The OP's main point (as I see it) is that life's importance can only be measured against other lives, so there is no room for any other consideration here. But that is not how things work anywhere else. As just demonstrated, the assumption that life can only be compared in value to another life leads to utterly absurd requirements, like that all medical procedures that might save a life at the cost of someone else's freedom are still obligatory.
Things that lead to absurdity are usually considered to be incorrect. So the OP analysis is wrong. In particular, no one should accept the premise that life can only be compared to other lives. If our obligation to protect life is never comparable to choice, they you would be obligated to save anyone dying of kidney failure who can find you.
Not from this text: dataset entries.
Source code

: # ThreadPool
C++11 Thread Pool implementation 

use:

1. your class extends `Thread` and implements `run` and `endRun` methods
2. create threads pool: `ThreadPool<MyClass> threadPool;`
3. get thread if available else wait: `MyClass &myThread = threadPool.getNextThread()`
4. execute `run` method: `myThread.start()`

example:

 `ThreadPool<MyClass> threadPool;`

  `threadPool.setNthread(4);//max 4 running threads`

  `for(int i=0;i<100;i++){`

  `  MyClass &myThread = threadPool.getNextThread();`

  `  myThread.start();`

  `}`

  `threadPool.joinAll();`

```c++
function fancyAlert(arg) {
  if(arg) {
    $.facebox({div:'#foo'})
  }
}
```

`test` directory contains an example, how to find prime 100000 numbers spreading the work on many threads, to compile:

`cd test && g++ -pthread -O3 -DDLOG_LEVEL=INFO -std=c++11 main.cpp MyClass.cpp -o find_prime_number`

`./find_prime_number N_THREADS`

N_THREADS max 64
It is in your power, so you would not be allowed to choose to do otherwise.
(End insertion)
And the issue there is autonomy: the right to choose one's future; and nothing else. The question is where that right kicks in, not whether it exists, or whether 'life' is involved.
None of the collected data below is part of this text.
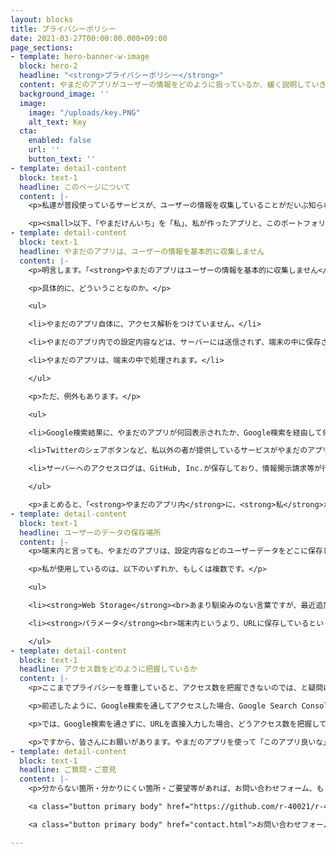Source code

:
 ```yaml
---
layout: blocks
title: プライバシーポリシー
date: 2021-03-27T00:00:00.000+09:00
page_sections:
- template: hero-banner-w-image
  block: hero-2
  headline: "<strong>プライバシーポリシー</strong>"
  content: やまだのアプリがユーザーの情報をどのように扱っているか、緩く説明していきます。<br><br>公開：2021/3/27
  background_image: ''
  image:
    image: "/uploads/key.PNG"
    alt_text: Key
  cta:
    enabled: false
    url: ''
    button_text: ''
- template: detail-content
  block: text-1
  headline: このページについて
  content: |-
    <p>私達が普段使っているサービスが、ユーザーの情報を収集していることがだいぶ知られるようになり、それに伴い「自分の情報を収集されるのは嫌だ」という人も増えてきました。</p><p>そこで、「あなたの情報をこんなふうに使いますよ」という、開発者と利用者の間での約束が必要になってきます。それが、<strong>プライバシーポリシー</strong>です。</p><p>私もアプリを公開している以上、プライバシーポリシーが必要になってきます。そこで、このページでは、私とあなたの約束を緩く書いていきます。</p>

    <p><small>以下、「やまだけんいち」を「私」、私が作ったアプリと、このポートフォリオの2つをまとめて「やまだのアプリ」と表すことにします。</small></p>
- template: detail-content
  block: text-1
  headline: やまだのアプリは、ユーザーの情報を基本的に収集しません
  content: |-
    <p>明言します。「<strong>やまだのアプリはユーザーの情報を基本的に収集しません</strong>」</p>

    <p>具体的に、どういうことなのか。</p>

    <ul>

    <li>やまだのアプリ自体に、アクセス解析をつけていません。</li>

    <li>やまだのアプリ内での設定内容などは、サーバーには送信されず、端末の中に保存されます。</li>

    <li>やまだのアプリは、端末の中で処理されます。</li>

    </ul>

    <p>ただ、例外もあります。</p>

    <ul>

    <li>Google検索結果に、やまだのアプリが何回表示されたか、Google検索を経由して何回開かれたかなどの情報は、Google Search ConsoleというWebサイトの所有者向けのサービスで、私のみが閲覧できるようになっています。</li>

    <li>Twitterのシェアボタンなど、私以外の者が提供しているサービスがやまだのアプリ内に含まれている場合は、そのサービスの提供者がユーザーの情報を収集しているおそれがあります。</li>

    <li>サーバーへのアクセスログは、GitHub, Inc.が保存しており、情報開示請求等が行われ、裁判所が承認した場合は、関係各所にアクセスログが提供されます。</li>

    </ul>

    <p>まとめると、「<strong>やまだのアプリ内</strong>に、<strong>私</strong>が、アクセス解析などの<strong>ユーザーの情報を収集する機能をつけることはない</strong>」ということになります。</p>
- template: detail-content
  block: text-1
  headline: ユーザーのデータの保存場所
  content: |-
    <p>端末内と言っても、やまだのアプリは、設定内容などのユーザーデータをどこに保存しているのでしょうか。</p>

    <p>私が使用しているのは、以下のいずれか、もしくは複数です。</p>

    <ul>

    <li><strong>Web Storage</strong><br>あまり馴染みのない言葉ですが、最近追加された機能で、Webページの情報をブラウザ上に保存できるものです。この情報は、ブラウザの設定から閲覧・削除できます。</li>

    <li><strong>パラメータ</strong><br>端末内というより、URLに保存しているといったほうが適切でしょうか。例えば、やまだのタイマーを2021年4月1日12:00にセットした場合、URLは次のようになります。<br>https://r-40021.github.io/countdown-timer/index.html<font color="red">?date=2021/4/1&time=12:00</font><br>この、赤字の部分がパラメータです。やまだのアプリでは、このようにURL自体に設定情報を格納している場合もあります。</li>

    </ul>
- template: detail-content
  block: text-1
  headline: アクセス数をどのように把握しているか
  content: |-
    <p>ここまでプライバシーを尊重していると、アクセス数を把握できないのでは、と疑問に思われる方もいるかも知れません。</p>

    <p>前述したように、Google検索を通してアクセスした場合、Google Search Consoleというサイトからアクセス数を把握できます。</p>

    <p>では、Google検索を通さずに、URLを直接入力した場合、どうアクセス数を把握しているのか。実は、<strong>把握できていません。</strong></p>

    <p>ですから、皆さんにお願いがあります。やまだのアプリを使って「このアプリ良いな」と思ったら、アプリ内のツイートボタンから#やまだけんいち #やまだのタイマー などのようにハッシュタグをつけて、感想とともにツイートしてください。私も、頻繁に検索をかけています。これにより、アクセス数を把握できるだけでなく、まだまだ無名なアプリですが宣伝になります。よろしくお願いします。</p>
- template: detail-content
  block: text-1
  headline: ご質問・ご意見
  content: |-
    <p>分からない箇所・分かりにくい箇所・ご要望等があれば、お問い合わせフォーム、もしくはGitHub Issuesにお気軽にお書きください。</p>

    <a class="button primary body" href="https://github.com/r-40021/r-40021.github.io/issues" target="_blank">GitHub Issues</a>

    <a class="button primary body" href="contact.html">お問い合わせフォーム</a>

---
```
But the opposite position, in which autonomy, at least at the level of compelling someone to use their body for your purposes, is equal with considerations of life and death, is equally questionable. We have wars, and we have throughout history often drafted soldiers. We still register all men for a potential future draft, so we have not decided this is outright immoral in any obvious way.
That kind of implies the society can legitimately take pretty complete control of your body for short periods, with a good reason. (More control than a pregnancy does. The pregnant woman, after all, could still live where she was used to, and control her time as she had before, within reason. And for longer periods, the randomly obligatory draft stint has never been shorter than 18 months, AFAICT.)
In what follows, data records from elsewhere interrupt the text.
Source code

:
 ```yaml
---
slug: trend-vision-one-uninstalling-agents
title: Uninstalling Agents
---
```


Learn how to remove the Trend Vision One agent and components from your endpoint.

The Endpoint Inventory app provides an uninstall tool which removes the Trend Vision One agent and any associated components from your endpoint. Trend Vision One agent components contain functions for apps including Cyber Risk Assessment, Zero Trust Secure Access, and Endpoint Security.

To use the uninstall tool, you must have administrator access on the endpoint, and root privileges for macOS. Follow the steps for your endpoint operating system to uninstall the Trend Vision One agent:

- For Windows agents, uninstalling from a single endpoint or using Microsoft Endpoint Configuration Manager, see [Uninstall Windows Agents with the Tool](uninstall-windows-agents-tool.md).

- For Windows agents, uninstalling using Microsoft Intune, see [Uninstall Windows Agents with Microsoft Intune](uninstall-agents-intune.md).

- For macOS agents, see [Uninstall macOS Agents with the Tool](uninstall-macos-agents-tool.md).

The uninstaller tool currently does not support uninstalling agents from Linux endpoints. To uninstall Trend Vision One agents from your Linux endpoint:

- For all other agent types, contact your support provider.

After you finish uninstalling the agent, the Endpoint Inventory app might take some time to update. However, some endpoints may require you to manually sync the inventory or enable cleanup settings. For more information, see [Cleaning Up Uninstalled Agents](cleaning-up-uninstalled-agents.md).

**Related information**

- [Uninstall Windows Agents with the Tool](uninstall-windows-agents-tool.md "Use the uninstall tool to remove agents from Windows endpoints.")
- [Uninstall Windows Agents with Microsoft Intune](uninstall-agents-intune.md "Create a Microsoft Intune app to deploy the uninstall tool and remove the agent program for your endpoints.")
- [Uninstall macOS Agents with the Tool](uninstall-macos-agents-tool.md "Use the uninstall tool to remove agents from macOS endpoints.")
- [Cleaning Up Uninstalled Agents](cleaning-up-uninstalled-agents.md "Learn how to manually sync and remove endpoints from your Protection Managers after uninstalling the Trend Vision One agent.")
We have done this totally randomly, over long periods, and when we were not actively at war. So there does not have to be an imminent threat, or a specific cause, other than a standing obligation to the system that provides your safety. And the impact does not have to be fair, especially not between the sexes, since we ever only draft men.
So, obviously neither "preserving life" nor "choice about the use of one's body" are basic principles, since they cannot just apply to children and women, respectively.
To my mind, abortion needs to be legal not based on some basic moral principle, but because we, as a society do not take care of mothers or children, because our societies are capitalist in principle and on purpose (even the nominally socialist ones).
If:
every mother were treated respectfully, rather than some being stigmatized morally for 'illegitimacy', and others being dismissed as non-competitors because they enter the 'mommy track'; and
she could bring the child to term and hand it over into a system where it could always reasonably expect a life fully comparable to that of other children, on average; and
she were compensated for her lost time and pain (not necessarily fairly, but as soldiers have been -- on a scale that is minimal, but not insulting.); and
if her other rights were not already selectively systematically degraded relative to those of men long-term by previous generations taking unfair advantage of women's willing participation in the process of pregnancy (or like in the case of men and war or crime, we acknowledge we are biased, but institutions attempt to balance this.)
then we would not need to keep abortion legal. But I don't foresee that happening. It can come close sometimes in historically wealthy, rather stable, extremely homogeneous, under-reproducing societies. But throughout most of the world this is just intractable.